La marge des grossistes appliquée avant le 1er janvier 2012

9,93 % du prix d’achat HT jusqu’à 22,90 €

6 % de 22,90 € à 150 €

2 % de 150 € à 400 €

0 % au-delà de 400 €

Boiron profite de la nouvelle marge

La nouvelle marge des grossistes est du pain bénit pour Boiron qui prévoit un effet positif de la modification du calcul. Les prix de vente de certaines de ses références, dont les tubes granules et doses, sont d’ailleurs revus à la hausse.
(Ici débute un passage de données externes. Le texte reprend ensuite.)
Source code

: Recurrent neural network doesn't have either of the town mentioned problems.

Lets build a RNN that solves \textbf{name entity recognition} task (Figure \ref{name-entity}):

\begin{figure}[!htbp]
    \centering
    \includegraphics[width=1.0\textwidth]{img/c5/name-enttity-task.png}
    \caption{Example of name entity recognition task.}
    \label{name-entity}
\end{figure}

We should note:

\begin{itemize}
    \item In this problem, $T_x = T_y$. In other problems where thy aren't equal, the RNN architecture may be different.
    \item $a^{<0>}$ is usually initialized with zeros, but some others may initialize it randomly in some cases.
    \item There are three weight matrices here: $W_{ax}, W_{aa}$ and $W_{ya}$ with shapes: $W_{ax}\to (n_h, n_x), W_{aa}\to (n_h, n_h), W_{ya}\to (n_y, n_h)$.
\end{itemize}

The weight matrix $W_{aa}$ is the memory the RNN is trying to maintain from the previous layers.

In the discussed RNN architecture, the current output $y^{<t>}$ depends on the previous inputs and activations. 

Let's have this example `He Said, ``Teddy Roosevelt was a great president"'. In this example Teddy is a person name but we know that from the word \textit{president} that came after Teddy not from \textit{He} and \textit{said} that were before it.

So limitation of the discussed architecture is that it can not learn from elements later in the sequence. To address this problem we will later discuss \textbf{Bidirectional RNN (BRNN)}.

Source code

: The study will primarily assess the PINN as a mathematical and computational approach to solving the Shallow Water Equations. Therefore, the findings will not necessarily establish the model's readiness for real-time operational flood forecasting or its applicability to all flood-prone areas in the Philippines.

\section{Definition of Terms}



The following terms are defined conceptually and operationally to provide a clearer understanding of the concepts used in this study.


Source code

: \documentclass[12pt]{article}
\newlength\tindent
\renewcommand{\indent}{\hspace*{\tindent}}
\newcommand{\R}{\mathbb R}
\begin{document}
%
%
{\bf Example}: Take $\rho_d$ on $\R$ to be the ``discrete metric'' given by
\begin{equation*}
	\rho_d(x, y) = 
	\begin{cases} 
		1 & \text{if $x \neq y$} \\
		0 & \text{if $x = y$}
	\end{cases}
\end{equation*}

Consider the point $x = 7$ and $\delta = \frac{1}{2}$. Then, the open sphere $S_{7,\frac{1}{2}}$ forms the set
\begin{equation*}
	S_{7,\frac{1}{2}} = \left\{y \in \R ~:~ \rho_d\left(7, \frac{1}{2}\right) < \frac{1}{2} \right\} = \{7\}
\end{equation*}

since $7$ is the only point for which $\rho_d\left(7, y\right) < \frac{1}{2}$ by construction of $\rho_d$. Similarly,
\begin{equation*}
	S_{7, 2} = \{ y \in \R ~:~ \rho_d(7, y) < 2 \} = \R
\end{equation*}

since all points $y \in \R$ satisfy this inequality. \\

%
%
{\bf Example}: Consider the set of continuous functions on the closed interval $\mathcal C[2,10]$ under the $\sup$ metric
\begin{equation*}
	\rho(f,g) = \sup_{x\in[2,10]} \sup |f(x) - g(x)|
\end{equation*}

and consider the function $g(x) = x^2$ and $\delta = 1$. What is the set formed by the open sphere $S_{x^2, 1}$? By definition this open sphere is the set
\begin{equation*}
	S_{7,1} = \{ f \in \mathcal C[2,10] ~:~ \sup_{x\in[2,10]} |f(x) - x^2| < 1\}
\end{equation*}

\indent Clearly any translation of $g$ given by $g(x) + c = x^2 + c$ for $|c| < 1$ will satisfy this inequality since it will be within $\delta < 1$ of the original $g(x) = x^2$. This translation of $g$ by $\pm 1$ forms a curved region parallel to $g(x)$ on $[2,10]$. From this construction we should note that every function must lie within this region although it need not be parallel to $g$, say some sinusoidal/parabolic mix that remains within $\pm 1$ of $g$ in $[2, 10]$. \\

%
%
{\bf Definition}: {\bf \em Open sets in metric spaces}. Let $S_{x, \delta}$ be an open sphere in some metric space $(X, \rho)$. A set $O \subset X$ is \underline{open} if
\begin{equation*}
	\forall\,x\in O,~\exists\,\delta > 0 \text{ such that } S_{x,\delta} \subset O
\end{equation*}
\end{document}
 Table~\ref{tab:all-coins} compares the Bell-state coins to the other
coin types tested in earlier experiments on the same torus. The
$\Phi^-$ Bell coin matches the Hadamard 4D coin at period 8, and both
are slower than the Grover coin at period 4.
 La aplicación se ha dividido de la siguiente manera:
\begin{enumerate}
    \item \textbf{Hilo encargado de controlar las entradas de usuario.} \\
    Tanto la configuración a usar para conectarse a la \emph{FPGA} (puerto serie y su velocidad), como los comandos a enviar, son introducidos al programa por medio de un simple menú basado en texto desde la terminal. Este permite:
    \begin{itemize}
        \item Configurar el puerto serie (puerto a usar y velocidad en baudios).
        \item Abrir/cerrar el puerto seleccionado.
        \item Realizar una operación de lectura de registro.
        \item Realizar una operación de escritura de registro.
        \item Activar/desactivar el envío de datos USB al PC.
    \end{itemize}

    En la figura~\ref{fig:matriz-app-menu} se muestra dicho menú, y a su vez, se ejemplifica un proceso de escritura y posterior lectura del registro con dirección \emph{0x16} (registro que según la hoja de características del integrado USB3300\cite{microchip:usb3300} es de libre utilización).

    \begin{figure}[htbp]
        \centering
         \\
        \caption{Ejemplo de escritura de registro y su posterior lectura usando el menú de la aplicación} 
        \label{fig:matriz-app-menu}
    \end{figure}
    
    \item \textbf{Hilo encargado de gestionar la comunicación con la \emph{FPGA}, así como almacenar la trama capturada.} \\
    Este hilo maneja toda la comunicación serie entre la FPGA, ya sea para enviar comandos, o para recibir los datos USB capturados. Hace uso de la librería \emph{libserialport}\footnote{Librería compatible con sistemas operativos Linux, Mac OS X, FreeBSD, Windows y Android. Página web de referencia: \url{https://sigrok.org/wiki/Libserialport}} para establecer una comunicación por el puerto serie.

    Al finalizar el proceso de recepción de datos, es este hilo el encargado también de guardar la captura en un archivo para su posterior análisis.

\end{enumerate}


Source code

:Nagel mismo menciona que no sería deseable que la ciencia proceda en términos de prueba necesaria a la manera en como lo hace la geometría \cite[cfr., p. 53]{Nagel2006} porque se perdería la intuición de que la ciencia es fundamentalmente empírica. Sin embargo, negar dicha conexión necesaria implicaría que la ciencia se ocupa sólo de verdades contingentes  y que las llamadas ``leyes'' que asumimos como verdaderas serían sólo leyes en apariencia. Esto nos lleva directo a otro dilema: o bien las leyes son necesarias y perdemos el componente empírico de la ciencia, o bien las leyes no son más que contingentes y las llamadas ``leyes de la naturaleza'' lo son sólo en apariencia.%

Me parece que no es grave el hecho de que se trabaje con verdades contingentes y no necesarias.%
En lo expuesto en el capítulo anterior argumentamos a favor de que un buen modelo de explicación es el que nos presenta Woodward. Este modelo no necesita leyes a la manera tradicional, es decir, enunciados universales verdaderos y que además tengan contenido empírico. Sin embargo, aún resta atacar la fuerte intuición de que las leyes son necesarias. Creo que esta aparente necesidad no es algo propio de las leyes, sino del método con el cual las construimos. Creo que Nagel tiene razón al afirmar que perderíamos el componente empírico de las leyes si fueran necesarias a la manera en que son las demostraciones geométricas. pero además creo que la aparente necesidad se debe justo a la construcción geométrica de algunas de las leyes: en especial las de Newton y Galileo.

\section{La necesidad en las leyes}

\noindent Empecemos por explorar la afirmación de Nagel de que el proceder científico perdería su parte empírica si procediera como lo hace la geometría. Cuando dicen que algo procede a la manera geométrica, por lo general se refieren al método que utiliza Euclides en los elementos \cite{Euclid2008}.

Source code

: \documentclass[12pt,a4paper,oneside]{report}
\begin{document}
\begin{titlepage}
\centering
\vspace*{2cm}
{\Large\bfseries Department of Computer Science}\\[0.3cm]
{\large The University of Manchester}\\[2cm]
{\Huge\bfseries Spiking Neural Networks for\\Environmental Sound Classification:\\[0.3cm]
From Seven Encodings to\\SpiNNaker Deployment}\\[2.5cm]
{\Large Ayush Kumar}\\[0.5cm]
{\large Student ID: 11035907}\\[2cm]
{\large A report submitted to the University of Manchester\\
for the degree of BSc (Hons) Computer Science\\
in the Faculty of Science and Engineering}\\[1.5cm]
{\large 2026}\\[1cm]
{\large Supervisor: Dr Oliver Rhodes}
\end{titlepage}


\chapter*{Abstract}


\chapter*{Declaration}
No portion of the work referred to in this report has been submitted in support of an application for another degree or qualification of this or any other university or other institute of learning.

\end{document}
Boiron n’avait pas vu ses prix évoluer depuis 23 ans ! Le laboratoire homéopathique vient d’annoncer une baisse de son résultat net de 2,4 % à 42,25 millions d’euros, bien que son CA en France ait progressé de 1,9 % en 2011. Pour l’instant, Boiron ne s’est pas avancé sur la possibilité de donner plus de remises aux pharmaciens en direct. Tout dépendra de leur comportement d’achat.